Figure 14 Rhopalocystis zagoraensis, drawings realized under a stereomicroscope with a camera lucida. (1) Holotype (1725g), figured by Chauvel (1971, pl. 1 fig. 6, pl. 2 fig. 2) and Chauvel and Régnault (1986, text-fig. 3O); (2) UCBL-FSL 712.044b; (3) 2367c3; (4) AA-TISa-OI-17a; (5) AA-TISa-OI-21c; (6) 2367d2; (7) AA-TISa-OI-13a; (8) 2367c1; (9) AA-TISa-OI-16a, theca without additional secondary plates, constituted of five circlets of plates (one basal, one infralateral, one lateral, and two radial circlets); (10) 1725h’; (11) 2367d1; (12) AA-TISa-OI- 12a; (13) AA-TISa-OI-21a; (14) 2367c2; (15) AA-TISa-OI-21b; (16) AA-TISa-OI-11a; (17) AA-TISa-OI-20a; (18) AA-TISa-OI-16b; (19) AA-TISa-OI-12b; (20) 1725c'1; (21) AA-TISa-OI-16c; (22) AA-TISa-OI-16d, oral surface of the theca showing globular radials, the five ambulacra, the brachioliferous plates, the peristomial area, and the anal region containing the periproct. (1–5, 7, 8, 10) Thecae having several circlets of secondary plates between infralaterals and laterals; some additional plates can also be observed between laterals and radials (as isolated elements or forming a complete circlet). (6, 9, 11–14, 20, 21) Thecae with one complete circlet of secondary plates between infralaterals and laterals. (15–17, 19) Thecae with additional secondary plates, as isolated elements or forming an incomplete circlet, between infralaterals and radials. (1–3, 8, 10, 11, 14) Thecae exhibiting rows of additional secondary plates between laterals. (3, 4, 8–10, 12, 18, 20) The posterior interradial area can be observed: it is larger than other interradial areas and contains the anal protuberance and the periproct. (19, 20) The basal plate seems to be split in two elements; the smaller one might be considered as a first proximal columnal that would be particularly large. (1, 10) Locality 809 (=1157=1725), late Tremadocian (A. murrayi Zone); (2, 4, 5, 7, 9, 12, 13, 15–19, 21, 22) locality Z-F12c, late Tremadocian (A. murrayi Zone); (3, 6, 8, 11, 14) locality 2367, late Tremadocian (H. copiosus Zone).

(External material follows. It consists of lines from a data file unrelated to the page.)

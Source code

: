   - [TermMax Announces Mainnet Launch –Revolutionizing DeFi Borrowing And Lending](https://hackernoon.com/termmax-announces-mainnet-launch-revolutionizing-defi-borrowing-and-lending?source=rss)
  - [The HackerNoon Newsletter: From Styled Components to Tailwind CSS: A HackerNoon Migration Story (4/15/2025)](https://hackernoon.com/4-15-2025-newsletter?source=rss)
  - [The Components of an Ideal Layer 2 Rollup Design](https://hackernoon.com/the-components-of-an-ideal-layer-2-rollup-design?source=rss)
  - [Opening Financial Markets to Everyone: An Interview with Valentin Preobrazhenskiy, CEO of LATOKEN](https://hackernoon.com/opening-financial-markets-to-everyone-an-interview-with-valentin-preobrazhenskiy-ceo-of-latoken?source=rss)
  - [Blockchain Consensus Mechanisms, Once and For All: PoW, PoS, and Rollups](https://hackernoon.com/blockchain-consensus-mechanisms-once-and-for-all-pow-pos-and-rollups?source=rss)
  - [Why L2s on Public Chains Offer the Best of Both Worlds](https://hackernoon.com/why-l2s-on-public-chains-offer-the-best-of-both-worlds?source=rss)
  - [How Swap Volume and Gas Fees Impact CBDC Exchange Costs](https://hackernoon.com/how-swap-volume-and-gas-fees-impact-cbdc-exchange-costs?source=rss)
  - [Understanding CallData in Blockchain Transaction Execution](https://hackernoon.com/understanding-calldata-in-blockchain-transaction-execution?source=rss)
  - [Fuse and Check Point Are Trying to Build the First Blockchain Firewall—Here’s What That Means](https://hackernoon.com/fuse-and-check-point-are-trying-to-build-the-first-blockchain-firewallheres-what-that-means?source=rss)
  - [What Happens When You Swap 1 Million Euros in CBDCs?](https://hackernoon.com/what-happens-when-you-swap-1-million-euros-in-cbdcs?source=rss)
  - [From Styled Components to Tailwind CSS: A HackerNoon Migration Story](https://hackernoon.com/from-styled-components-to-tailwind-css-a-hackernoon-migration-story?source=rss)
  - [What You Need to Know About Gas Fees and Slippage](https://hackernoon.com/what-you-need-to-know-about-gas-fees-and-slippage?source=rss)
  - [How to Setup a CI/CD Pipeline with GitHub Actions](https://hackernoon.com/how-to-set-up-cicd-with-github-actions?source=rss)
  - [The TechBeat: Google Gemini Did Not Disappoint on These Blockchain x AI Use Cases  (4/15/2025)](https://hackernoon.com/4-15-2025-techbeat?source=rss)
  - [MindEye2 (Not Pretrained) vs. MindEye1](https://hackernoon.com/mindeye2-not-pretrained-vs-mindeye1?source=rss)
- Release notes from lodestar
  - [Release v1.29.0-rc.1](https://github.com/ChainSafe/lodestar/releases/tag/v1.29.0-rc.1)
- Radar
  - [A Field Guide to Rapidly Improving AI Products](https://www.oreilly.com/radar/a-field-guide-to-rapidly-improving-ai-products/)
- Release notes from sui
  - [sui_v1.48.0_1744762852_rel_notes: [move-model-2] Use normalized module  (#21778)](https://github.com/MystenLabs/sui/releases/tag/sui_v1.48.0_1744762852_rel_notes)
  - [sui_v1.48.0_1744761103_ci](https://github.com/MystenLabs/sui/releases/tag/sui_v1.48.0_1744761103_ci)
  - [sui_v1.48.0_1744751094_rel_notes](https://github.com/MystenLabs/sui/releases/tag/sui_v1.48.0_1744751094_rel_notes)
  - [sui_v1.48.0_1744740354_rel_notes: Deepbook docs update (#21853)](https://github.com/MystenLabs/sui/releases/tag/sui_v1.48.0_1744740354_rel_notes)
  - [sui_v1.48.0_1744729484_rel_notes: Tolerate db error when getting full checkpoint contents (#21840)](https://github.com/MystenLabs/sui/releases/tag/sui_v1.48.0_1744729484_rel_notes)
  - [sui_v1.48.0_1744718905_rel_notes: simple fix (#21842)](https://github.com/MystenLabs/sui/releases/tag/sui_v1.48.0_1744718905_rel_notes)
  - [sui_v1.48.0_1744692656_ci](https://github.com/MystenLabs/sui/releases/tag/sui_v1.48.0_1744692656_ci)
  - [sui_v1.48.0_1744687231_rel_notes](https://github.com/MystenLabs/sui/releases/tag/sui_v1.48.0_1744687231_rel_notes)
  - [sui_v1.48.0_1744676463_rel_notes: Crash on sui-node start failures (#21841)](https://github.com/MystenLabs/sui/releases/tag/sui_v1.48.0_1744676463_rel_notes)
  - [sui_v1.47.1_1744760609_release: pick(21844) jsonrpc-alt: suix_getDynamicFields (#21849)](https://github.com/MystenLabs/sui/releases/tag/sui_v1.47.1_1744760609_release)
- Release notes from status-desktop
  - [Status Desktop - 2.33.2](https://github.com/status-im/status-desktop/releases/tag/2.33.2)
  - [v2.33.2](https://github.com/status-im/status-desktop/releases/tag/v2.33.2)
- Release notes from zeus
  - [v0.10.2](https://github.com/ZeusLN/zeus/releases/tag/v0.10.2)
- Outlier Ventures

The main ornamentation folds are illustrated. (1–21) Scale bar=1 cm; (22) scale bar=5 mm.

Figure 16

Figure 15 Rhopalocystis zagoraensis, photographs of latex casts dusted with ammonium chloride, thecae particularly well preserved; the characteristic ornamentation folds are clearly visible; this ornamentation can be more or less accentuated; all specimens possess additional secondary platelets in addition to the six primary circlets of plates constituting their theca. (1) Holotype 1725g; (2) AA-TISa-OI-17b; (3) UCBL-FSL 712.044a; (4) 2367c3; (5) AA-TISa-OI-17a; (6) AA-TISa-OI-13a; (7) AA-TISa-OI-21c; (8) 2367d1 (left side) and 2367dE, a small-sized individual, which might correspond to a juvenile of Rhopalocystis sp. (right side); (9) AA-TISa-OI-16a; (10) AA-TISa-OI-17e; (11) AA-TISa-OI-21a; (12) AA-TISa-OI-21d (right side) and AA-TISa-OI-21e (left side); (13) 1725h’; (14) AA-TISa-OI-17d; (15) AA-TISa-OI-12a; (16) AA-TISa-OI-16d, oral surface particularly well preserved, showing the globular-shaped radials, the five ambulacra, the brachioliferous plates, the peristomial area, and the anal region containing the periproct. (1–3, 5, 10, 14) Specimens having a strong ornamentation, consisting of both small and vermiculated, and long and continuous ornamentation folds; the longest ones are joining at the center of the largest plates, producing a characteristic pattern corresponding to vermiculated radiating ridges. (4, 6–9, 11–13, 15) Specimens with a fainter ornamentation, consisting only of small vermiculated folds. (1, 13) Locality 809 (=1157=1725), late Tremadocian (A. murrayi Zone); (2, 3, 5–7, 9–12, 14–16) locality Z-F12c, late Tremadocian (A. murrayi Zone); (4, 8) locality 2367, late Tremadocian (H. copiosus Zone). (1–15) Scale bar=1 cm; (16) scale bar=5 mm.